Larry Hulst
Larry Hulst is an American concert photographer known for black-and-white images of rock, blues, and soul performers from the late 1960s onward. Museums and arts organizations have presented traveling exhibitions of his work, including Front Row Center: Icons of Rock, Blues, and Soul.
Early life and career
Hulst was born in 1946 in San Diego, California. He served 27 years as a government photographer and photojournalist, working on rock and blues photography at night. After military service, he began photographing concerts in 1969; his first show was the Steve Miller Band at The Fillmore in San Francisco.
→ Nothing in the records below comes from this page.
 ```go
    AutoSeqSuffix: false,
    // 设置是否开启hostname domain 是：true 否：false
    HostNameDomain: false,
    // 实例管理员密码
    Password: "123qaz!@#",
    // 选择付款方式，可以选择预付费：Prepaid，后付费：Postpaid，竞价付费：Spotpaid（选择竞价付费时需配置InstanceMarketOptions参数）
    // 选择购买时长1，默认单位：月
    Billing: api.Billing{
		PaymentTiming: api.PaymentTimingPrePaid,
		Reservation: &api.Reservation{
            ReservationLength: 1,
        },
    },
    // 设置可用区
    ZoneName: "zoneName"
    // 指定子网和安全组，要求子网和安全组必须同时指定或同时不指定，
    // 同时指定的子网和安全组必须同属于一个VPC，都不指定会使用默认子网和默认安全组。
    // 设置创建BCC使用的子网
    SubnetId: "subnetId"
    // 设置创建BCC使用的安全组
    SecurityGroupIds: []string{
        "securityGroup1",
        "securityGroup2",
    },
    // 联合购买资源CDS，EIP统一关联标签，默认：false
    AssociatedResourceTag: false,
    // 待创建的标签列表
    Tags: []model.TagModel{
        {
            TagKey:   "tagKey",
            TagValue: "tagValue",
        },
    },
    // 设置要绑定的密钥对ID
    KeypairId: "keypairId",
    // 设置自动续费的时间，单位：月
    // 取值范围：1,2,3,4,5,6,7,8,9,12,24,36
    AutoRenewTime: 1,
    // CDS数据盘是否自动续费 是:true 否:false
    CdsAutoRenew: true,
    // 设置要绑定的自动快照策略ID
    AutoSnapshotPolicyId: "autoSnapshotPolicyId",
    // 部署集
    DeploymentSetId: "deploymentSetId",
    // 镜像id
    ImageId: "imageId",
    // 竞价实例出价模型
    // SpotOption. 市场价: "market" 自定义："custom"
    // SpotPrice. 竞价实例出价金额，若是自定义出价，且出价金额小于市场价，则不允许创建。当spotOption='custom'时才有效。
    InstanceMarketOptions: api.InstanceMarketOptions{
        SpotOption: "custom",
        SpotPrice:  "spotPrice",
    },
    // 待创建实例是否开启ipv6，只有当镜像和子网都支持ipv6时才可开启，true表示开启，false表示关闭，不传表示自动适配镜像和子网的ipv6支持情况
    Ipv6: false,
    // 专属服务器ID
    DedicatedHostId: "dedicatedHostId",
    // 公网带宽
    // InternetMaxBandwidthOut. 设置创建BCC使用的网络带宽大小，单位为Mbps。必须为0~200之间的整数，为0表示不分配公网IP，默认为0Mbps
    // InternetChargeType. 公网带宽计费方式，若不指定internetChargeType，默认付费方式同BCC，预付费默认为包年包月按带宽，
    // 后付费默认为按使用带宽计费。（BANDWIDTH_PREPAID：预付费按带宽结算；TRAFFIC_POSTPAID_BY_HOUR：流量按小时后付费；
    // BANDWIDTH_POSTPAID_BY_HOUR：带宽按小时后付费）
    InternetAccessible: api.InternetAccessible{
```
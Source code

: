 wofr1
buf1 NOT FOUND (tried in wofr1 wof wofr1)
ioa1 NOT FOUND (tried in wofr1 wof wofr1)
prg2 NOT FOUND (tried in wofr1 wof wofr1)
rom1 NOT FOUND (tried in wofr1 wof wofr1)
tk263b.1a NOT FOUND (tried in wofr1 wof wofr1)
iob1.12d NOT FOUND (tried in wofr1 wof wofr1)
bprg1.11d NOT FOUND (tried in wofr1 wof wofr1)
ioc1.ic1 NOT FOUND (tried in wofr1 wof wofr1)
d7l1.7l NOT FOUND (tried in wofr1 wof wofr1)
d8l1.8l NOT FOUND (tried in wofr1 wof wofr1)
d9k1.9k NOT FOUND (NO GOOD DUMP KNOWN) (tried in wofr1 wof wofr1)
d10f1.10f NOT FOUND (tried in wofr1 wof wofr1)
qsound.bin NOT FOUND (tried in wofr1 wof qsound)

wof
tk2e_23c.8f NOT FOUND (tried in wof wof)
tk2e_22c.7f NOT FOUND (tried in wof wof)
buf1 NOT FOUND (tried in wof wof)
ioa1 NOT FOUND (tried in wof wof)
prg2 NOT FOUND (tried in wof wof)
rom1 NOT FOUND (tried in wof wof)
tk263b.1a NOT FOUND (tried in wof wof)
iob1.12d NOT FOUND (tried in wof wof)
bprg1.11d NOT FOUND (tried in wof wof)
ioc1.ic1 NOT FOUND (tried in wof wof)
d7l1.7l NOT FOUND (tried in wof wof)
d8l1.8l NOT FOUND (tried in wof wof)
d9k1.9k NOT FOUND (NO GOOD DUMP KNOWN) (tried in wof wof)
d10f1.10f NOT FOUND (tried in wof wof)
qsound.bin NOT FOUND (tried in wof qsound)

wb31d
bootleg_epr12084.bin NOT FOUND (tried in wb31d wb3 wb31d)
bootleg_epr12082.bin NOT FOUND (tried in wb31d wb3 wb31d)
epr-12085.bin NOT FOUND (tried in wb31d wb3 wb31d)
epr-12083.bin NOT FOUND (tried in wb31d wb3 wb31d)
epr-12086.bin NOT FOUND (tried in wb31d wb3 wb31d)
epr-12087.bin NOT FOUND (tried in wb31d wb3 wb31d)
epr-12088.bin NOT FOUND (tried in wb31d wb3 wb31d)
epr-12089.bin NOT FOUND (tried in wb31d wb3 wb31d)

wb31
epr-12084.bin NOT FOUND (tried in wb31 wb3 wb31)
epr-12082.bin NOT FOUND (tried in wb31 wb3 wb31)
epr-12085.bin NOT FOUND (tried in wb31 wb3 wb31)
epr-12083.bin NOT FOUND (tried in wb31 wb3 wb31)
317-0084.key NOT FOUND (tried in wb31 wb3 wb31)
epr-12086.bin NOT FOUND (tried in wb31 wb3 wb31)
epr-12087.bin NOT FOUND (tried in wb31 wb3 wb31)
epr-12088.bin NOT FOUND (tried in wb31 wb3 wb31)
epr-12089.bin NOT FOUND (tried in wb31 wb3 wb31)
He went on to shoot thousands of performances across the United States through the 1970s–1990s, focusing on on-stage perspectives and crowd atmosphere.Work and subjects
Institutional exhibition texts note that Hulst's archive covers major artists from Janis Joplin and Jimi Hendrix to David Bowie and Lauryn Hill, with images dating chiefly from 1970 to 1999. Hulst has amassed a collection of over 100,000 black-and-white negatives of touring and recording artists.One of his most notable photographs is a group shot of Robert Cray, Eric Clapton, Stevie Ray Vaughan, and Jimmie Vaughan, taken shortly before Stevie Ray Vaughan's final performance in 1990. Coverage in regional media has described him as a longtime Colorado Springs–based photographer with a career spanning five decades.
Exhibitions
- Larry Hulst: Front Row Center — Colorado Springs Fine Arts Center at Colorado College, February 18–May 21, 2017.
- Front Row Center: Icons of Rock, Blues & Soul — organized by International Arts & Artists; shown at multiple venues, including Springfield Museums, Biggs Museum of American Art, and The Momentary.